Among the records that follow, find each line holding the word "align" and copy it.

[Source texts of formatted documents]
Segment Open

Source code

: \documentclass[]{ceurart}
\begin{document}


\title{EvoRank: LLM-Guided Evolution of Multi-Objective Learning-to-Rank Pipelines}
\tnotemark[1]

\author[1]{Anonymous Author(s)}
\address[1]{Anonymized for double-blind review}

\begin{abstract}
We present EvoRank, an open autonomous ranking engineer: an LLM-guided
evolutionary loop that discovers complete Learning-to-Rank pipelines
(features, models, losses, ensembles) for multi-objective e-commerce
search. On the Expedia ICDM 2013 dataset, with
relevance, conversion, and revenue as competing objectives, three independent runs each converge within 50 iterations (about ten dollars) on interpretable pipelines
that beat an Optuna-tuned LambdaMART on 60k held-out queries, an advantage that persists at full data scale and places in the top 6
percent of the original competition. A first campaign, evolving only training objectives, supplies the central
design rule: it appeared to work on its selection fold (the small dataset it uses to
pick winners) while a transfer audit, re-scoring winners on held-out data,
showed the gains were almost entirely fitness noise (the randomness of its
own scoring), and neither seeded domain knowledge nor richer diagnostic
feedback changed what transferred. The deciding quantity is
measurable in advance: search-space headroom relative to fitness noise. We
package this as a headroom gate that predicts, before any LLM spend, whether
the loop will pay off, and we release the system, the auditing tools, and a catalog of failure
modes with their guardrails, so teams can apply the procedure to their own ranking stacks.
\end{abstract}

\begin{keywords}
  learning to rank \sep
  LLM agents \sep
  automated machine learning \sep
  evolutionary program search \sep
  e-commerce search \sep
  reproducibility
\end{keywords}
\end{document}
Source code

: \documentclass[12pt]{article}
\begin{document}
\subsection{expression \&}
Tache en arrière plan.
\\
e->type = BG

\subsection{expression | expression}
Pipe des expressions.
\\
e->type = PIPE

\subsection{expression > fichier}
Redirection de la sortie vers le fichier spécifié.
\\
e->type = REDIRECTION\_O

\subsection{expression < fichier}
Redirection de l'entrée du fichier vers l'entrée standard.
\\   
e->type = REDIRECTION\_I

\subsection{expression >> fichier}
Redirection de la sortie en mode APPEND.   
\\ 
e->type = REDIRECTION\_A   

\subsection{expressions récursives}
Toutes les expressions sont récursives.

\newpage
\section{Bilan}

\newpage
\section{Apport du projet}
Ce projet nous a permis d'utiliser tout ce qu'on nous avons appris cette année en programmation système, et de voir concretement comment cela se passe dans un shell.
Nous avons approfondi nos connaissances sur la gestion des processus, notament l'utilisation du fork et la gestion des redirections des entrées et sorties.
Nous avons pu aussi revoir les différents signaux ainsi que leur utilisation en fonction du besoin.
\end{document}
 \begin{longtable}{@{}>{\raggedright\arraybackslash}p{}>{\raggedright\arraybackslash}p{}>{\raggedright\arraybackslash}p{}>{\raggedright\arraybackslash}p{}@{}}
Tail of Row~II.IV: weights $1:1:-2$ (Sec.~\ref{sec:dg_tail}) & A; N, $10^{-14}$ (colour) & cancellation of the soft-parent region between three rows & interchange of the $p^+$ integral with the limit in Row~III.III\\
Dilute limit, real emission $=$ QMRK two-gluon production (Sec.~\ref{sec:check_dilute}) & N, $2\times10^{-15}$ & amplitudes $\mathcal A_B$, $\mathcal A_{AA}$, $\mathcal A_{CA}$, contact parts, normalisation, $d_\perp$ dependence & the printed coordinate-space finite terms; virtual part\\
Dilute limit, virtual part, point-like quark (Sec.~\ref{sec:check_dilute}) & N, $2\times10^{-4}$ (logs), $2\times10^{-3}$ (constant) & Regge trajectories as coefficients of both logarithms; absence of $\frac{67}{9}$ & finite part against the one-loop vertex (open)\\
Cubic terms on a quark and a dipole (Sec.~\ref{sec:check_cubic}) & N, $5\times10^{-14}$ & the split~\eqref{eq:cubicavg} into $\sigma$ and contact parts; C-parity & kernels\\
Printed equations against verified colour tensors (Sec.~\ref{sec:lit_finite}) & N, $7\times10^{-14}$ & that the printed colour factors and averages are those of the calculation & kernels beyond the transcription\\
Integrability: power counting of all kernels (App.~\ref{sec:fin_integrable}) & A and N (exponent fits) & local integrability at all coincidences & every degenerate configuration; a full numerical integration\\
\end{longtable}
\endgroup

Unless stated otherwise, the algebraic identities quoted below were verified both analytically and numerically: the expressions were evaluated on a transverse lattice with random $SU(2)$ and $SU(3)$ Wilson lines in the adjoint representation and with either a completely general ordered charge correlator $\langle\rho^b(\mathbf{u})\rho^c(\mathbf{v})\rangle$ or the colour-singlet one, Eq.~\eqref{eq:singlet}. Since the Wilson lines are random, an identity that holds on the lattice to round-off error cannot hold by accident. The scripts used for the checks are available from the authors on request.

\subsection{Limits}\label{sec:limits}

Segment Closed
Segment Open

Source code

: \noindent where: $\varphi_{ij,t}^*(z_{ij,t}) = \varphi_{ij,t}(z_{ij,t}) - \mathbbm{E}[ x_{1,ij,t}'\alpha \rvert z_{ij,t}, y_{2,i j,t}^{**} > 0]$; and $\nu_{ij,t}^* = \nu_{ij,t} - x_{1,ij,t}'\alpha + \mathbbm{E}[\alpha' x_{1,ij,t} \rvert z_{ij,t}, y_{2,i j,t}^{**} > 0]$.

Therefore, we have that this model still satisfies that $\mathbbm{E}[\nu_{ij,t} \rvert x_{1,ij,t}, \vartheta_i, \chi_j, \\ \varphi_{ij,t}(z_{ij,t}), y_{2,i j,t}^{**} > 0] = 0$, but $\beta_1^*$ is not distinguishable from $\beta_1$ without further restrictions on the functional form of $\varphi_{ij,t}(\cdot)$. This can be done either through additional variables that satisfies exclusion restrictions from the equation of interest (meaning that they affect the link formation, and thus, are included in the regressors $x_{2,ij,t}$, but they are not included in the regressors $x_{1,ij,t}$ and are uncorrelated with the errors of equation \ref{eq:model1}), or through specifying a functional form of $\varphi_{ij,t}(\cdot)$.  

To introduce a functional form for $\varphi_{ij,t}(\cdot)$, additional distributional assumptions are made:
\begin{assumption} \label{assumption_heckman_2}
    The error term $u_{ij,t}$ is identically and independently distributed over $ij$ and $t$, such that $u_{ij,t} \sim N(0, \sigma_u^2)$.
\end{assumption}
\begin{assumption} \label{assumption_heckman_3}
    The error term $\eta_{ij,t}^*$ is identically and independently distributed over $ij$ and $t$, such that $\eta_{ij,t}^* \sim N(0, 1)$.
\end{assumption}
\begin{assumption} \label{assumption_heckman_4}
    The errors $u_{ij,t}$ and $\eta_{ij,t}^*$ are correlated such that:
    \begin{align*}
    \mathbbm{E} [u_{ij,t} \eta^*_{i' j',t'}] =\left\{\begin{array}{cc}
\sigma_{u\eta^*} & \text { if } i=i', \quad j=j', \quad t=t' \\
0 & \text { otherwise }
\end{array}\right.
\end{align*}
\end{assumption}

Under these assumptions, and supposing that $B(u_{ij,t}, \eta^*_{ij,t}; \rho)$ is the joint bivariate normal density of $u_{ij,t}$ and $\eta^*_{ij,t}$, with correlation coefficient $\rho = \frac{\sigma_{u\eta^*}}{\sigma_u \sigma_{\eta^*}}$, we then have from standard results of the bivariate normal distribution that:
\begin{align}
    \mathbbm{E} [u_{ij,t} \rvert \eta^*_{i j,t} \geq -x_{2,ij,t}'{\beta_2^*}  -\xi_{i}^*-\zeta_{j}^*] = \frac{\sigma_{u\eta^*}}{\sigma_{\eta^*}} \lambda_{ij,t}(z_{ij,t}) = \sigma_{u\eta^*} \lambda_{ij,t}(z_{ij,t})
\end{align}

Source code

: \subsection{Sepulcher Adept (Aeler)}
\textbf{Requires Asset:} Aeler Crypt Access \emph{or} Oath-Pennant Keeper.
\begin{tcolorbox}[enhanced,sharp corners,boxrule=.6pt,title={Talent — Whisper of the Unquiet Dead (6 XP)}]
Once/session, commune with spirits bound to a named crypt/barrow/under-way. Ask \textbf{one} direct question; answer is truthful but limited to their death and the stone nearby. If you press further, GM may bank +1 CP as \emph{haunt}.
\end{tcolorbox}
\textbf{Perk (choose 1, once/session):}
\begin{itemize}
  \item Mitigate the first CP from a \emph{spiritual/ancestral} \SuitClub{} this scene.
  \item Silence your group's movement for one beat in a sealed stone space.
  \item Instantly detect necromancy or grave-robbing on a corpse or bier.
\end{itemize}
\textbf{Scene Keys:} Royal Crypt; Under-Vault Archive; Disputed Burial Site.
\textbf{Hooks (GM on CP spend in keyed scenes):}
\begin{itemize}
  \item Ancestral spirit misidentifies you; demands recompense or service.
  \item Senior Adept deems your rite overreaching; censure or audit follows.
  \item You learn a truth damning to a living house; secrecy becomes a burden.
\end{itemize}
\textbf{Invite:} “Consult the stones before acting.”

Segment Closed

- _REPLY_:
    \begin{align*}
\end{align*}
\begin{align}
\end{align}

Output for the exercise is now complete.